**Supplied records:**
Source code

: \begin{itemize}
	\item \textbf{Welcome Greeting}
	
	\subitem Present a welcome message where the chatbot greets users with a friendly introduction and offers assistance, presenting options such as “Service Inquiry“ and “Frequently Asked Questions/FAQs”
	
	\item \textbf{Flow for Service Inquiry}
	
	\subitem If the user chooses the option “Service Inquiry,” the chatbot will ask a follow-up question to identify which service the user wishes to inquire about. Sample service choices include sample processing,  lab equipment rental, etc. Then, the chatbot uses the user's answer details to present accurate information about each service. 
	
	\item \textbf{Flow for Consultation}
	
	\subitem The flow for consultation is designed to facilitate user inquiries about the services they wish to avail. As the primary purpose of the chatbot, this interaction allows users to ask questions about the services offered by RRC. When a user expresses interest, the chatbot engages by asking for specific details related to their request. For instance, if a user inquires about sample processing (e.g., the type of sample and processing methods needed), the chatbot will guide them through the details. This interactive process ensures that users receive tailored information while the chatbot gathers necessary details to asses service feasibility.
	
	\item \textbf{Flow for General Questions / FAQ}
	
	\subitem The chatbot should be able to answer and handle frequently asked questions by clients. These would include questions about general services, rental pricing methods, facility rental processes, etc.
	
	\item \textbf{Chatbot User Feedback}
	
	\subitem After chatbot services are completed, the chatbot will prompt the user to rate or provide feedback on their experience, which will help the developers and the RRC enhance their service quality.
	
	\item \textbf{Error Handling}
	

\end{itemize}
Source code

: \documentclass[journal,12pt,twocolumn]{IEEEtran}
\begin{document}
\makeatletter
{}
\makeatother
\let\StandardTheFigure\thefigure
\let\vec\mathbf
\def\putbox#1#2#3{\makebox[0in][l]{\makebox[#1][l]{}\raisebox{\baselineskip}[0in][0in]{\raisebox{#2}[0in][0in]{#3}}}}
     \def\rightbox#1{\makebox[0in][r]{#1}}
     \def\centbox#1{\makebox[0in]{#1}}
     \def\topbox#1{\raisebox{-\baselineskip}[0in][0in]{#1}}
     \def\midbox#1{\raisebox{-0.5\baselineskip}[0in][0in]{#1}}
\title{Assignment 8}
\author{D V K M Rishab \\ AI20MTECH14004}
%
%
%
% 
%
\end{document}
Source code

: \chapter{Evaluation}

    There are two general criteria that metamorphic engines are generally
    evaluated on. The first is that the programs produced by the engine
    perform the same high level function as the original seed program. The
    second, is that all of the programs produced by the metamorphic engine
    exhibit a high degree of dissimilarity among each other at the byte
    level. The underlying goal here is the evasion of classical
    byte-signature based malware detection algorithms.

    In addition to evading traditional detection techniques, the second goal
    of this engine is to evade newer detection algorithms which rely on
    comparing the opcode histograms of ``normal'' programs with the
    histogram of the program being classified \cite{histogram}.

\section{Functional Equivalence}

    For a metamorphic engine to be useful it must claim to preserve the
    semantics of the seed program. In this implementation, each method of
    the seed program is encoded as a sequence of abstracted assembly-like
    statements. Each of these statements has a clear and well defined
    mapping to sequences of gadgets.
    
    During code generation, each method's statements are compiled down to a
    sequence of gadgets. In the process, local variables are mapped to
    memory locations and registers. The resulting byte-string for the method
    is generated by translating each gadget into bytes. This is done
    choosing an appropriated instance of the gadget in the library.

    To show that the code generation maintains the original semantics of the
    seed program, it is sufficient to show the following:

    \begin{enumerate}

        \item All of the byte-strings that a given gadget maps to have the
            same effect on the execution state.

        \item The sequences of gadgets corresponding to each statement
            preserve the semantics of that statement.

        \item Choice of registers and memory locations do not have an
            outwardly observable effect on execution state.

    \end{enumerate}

**Task goal:** Please output all the lines above exactly as given.

**Answer for this exercise:**
Source code

: \begin{itemize}
	\item \textbf{Welcome Greeting}
	
	\subitem Present a welcome message where the chatbot greets users with a friendly introduction and offers assistance, presenting options such as “Service Inquiry“ and “Frequently Asked Questions/FAQs”
	
	\item \textbf{Flow for Service Inquiry}
	
	\subitem If the user chooses the option “Service Inquiry,” the chatbot will ask a follow-up question to identify which service the user wishes to inquire about. Sample service choices include sample processing,  lab equipment rental, etc. Then, the chatbot uses the user's answer details to present accurate information about each service. 
	
	\item \textbf{Flow for Consultation}
	
	\subitem The flow for consultation is designed to facilitate user inquiries about the services they wish to avail. As the primary purpose of the chatbot, this interaction allows users to ask questions about the services offered by RRC. When a user expresses interest, the chatbot engages by asking for specific details related to their request. For instance, if a user inquires about sample processing (e.g., the type of sample and processing methods needed), the chatbot will guide them through the details. This interactive process ensures that users receive tailored information while the chatbot gathers necessary details to asses service feasibility.
	
	\item \textbf{Flow for General Questions / FAQ}
	
	\subitem The chatbot should be able to answer and handle frequently asked questions by clients. These would include questions about general services, rental pricing methods, facility rental processes, etc.
	
	\item \textbf{Chatbot User Feedback}
	
	\subitem After chatbot services are completed, the chatbot will prompt the user to rate or provide feedback on their experience, which will help the developers and the RRC enhance their service quality.
	
	\item \textbf{Error Handling}
	

\end{itemize}
Source code

: \documentclass[journal,12pt,twocolumn]{IEEEtran}
\begin{document}
\makeatletter
{}
\makeatother
\let\StandardTheFigure\thefigure
\let\vec\mathbf
\def\putbox#1#2#3{\makebox[0in][l]{\makebox[#1][l]{}\raisebox{\baselineskip}[0in][0in]{\raisebox{#2}[0in][0in]{#3}}}}
     \def\rightbox#1{\makebox[0in][r]{#1}}
     \def\centbox#1{\makebox[0in]{#1}}
     \def\topbox#1{\raisebox{-\baselineskip}[0in][0in]{#1}}
     \def\midbox#1{\raisebox{-0.5\baselineskip}[0in][0in]{#1}}
\title{Assignment 8}
\author{D V K M Rishab \\ AI20MTECH14004}
%
%
%
% 
%
\end{document}
Source code

: \chapter{Evaluation}

    There are two general criteria that metamorphic engines are generally
    evaluated on. The first is that the programs produced by the engine
    perform the same high level function as the original seed program. The
    second, is that all of the programs produced by the metamorphic engine
    exhibit a high degree of dissimilarity among each other at the byte
    level. The underlying goal here is the evasion of classical
    byte-signature based malware detection algorithms.

    In addition to evading traditional detection techniques, the second goal
    of this engine is to evade newer detection algorithms which rely on
    comparing the opcode histograms of ``normal'' programs with the
    histogram of the program being classified \cite{histogram}.

\section{Functional Equivalence}

    For a metamorphic engine to be useful it must claim to preserve the
    semantics of the seed program. In this implementation, each method of
    the seed program is encoded as a sequence of abstracted assembly-like
    statements. Each of these statements has a clear and well defined
    mapping to sequences of gadgets.
    
    During code generation, each method's statements are compiled down to a
    sequence of gadgets. In the process, local variables are mapped to
    memory locations and registers. The resulting byte-string for the method
    is generated by translating each gadget into bytes. This is done
    choosing an appropriated instance of the gadget in the library.

    To show that the code generation maintains the original semantics of the
    seed program, it is sufficient to show the following:

    \begin{enumerate}

        \item All of the byte-strings that a given gadget maps to have the
            same effect on the execution state.

        \item The sequences of gadgets corresponding to each statement
            preserve the semantics of that statement.

        \item Choice of registers and memory locations do not have an
            outwardly observable effect on execution state.

    \end{enumerate}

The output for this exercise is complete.